“Besteira”, o coveiro
O nome da figura é Davino Roberto da Silva, conhecido por “Besteira”. Conheço desde criança. Quando jovem, tinha a mania de acompanhar enterro, mesmo de pessoas desconhecidas. De tanto gostar de enterro, acabou como auxiliar de coveiro em Itabaiana, pretendendo subir na profissão, chegar ao cargo de coveiro chefe, aquele que é mais poderoso do que o juiz: prendeu, ninguém solta.
“Besteira” é uma pessoa super simples e bem humorada, muito divertida. Quando eu trabalhava na estação ferroviária do Triângulo, recebia todas as tardes a visita de “Besteira”, para dizer besteiras e comprar o nosso lanche. Encontrei “Besteira” besteirando pelas ruas de Itabaiana. Uma pessoa que nunca me decepcionou. Será sempre o mesmo, não sabe fingir, é ingênuo, de uma simplicidade poética.

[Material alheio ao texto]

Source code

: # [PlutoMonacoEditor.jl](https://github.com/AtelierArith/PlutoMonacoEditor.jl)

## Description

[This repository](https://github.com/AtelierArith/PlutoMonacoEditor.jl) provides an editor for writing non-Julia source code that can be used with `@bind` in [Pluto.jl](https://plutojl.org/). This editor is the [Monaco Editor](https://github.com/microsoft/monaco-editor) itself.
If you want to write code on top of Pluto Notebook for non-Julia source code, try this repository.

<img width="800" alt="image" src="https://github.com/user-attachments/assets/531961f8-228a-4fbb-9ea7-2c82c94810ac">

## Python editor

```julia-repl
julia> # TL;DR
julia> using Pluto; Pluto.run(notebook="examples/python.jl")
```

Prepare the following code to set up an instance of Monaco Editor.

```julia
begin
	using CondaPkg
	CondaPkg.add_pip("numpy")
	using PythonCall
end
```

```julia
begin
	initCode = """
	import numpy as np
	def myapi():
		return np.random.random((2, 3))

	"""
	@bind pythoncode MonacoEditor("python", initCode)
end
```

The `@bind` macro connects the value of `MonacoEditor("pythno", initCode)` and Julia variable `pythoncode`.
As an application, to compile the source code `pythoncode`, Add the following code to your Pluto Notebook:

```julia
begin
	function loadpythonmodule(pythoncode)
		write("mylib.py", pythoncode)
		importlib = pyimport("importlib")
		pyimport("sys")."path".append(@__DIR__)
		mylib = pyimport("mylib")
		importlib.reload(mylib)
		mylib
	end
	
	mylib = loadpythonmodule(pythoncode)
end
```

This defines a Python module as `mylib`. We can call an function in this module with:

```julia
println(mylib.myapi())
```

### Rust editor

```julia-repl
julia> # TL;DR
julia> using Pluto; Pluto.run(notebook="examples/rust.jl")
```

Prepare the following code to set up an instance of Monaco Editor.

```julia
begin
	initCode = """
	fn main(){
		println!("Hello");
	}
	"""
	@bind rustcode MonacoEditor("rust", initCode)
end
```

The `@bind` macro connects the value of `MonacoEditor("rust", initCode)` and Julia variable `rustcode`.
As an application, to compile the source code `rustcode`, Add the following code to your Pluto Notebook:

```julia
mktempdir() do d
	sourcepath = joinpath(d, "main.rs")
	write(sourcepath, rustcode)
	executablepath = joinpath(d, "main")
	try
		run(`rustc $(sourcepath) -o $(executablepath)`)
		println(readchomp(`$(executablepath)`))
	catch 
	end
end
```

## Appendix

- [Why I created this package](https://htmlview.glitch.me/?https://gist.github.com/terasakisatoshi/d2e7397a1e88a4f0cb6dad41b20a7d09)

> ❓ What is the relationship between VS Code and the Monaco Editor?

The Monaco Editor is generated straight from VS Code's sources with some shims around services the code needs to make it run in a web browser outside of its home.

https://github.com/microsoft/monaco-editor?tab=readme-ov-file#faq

A vida é feita de escolhas. A de “Besteira” foi amar o cemitério e os rituais da morte. Reparo no aspecto abatido, corpo gorducho do antes franzino “Besteira”. O contentamento é o mesmo. Nunca foi visto denotando tristeza ou raiva.
Augusto dos Anjos escreveu: “Amo o coveiro, este ladrão comum que arrasta a gente para o cemitério! A morte, esse danado número Um, Que matou Cristo e que matou Tibério”. E vai matar “Besteira” um dia desses. Será, enfim, o ápice de sua vida. O melhor momento de sua existência, quando finalmente descansará dentro do caixão de pobre, num canto qualquer do campo santo, covão escavado por antecedência pelo próprio “Besteira”.
Davino Roberto da Silva, nosso “Besteira”, nunca bebeu nem fumou, dizem que ainda continua donzelo. Os únicos prazeres: enterrar defuntos, comer e dizer graçolas infantis pelas ruas. Aquele que nunca muda o humor, jamais teve um momento de raiva. Quando morrer, vai entrar no céu igual a Anastácia de Manuel Bandeira, sem pedir licença. Com os fundilhos sujos de terra da necrópole e um belo sorriso idiota na cara larga e gorda.